(Records for processing begins)

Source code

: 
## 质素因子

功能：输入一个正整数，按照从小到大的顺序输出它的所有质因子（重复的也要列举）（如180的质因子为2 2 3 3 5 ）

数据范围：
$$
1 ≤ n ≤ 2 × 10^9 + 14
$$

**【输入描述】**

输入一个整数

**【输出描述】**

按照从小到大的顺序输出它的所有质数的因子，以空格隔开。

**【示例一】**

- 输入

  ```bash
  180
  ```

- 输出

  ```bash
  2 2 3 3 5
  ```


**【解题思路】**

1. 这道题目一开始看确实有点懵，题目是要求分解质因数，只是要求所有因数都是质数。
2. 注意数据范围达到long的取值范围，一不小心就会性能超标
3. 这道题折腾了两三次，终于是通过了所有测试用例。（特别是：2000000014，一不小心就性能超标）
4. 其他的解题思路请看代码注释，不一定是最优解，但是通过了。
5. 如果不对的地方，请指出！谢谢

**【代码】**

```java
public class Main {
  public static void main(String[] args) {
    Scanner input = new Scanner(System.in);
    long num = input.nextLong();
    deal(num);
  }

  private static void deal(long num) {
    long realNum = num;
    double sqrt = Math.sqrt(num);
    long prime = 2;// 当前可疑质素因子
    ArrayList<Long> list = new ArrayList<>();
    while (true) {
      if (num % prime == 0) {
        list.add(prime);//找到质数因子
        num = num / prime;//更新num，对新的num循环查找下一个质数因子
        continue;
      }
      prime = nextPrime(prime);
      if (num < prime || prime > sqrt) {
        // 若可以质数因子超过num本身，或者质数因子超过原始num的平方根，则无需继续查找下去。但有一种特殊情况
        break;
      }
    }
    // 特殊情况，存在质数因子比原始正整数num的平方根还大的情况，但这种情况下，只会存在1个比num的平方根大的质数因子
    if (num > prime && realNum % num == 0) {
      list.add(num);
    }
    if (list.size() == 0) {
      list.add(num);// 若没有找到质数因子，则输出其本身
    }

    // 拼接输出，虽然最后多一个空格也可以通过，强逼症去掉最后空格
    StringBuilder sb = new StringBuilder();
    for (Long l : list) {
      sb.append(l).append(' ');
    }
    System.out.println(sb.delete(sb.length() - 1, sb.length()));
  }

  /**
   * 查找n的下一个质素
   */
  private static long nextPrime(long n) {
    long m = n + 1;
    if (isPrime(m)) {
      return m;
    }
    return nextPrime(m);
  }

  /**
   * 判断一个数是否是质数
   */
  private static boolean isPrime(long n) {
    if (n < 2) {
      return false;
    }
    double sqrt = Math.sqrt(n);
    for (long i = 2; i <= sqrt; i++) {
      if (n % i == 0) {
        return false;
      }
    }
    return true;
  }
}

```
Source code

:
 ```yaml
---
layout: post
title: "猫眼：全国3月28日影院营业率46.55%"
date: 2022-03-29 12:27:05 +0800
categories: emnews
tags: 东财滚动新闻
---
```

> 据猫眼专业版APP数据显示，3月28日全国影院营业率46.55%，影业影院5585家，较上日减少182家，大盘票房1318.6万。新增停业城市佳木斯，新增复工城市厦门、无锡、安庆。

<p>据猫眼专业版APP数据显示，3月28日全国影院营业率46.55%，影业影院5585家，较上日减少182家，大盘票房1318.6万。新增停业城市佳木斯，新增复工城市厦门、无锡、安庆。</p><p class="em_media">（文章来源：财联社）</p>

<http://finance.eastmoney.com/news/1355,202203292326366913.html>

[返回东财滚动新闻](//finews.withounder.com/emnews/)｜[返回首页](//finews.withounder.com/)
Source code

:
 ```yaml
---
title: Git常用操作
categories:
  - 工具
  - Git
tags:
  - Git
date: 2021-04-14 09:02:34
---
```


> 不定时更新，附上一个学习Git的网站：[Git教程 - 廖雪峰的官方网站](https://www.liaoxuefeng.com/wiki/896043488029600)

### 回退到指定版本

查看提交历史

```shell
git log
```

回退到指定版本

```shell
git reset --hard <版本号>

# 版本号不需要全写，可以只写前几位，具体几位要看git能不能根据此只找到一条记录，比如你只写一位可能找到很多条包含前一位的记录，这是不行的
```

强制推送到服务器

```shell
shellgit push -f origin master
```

(Records for processing ends)
(Records for processing begins)

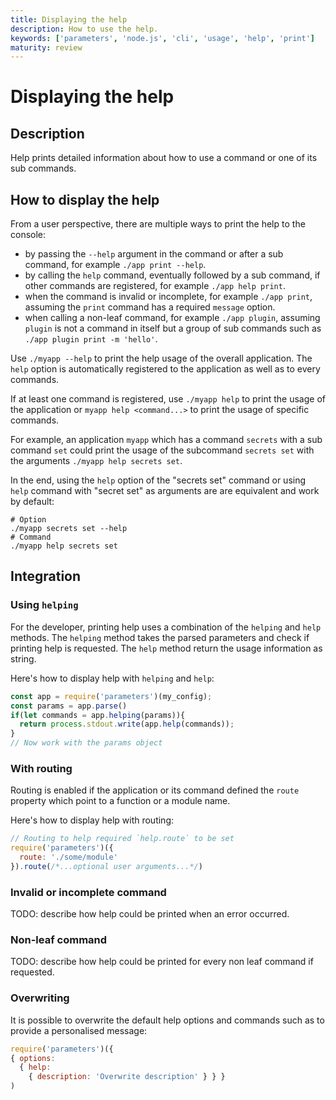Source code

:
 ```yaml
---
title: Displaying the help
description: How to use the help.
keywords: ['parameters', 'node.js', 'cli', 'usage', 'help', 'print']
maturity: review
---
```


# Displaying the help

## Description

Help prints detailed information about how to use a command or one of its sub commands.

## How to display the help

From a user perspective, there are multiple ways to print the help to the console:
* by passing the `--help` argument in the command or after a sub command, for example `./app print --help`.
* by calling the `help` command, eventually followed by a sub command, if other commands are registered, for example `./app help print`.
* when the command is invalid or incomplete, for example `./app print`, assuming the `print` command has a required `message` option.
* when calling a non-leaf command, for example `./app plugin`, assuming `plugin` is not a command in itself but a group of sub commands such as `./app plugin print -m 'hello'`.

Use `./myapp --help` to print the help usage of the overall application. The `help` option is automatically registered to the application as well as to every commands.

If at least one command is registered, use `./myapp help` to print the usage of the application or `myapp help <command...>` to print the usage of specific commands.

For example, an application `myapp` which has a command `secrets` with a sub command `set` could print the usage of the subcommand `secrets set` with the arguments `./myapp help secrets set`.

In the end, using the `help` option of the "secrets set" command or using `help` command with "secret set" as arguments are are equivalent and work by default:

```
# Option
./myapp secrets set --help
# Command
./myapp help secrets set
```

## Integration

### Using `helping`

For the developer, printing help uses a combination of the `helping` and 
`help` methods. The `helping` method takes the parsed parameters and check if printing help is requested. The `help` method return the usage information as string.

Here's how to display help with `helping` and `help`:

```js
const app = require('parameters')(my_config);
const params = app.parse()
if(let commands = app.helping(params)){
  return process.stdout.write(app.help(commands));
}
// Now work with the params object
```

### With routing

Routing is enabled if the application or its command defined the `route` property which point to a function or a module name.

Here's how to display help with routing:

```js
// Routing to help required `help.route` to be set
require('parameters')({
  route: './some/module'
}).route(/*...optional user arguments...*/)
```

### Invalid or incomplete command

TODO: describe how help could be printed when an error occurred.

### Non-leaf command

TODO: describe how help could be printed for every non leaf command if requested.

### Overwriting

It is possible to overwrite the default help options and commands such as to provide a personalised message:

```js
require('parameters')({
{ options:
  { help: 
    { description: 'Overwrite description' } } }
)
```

(Records for processing ends)

## What is required
Filter the entries above and keep only the lines with the word "calling".

## Response area
* by calling the `help` command, eventually followed by a sub command, if other commands are registered, for example `./app help print`.
* when calling a non-leaf command, for example `./app plugin`, assuming `plugin` is not a command in itself but a group of sub commands such as `./app plugin print -m 'hello'`.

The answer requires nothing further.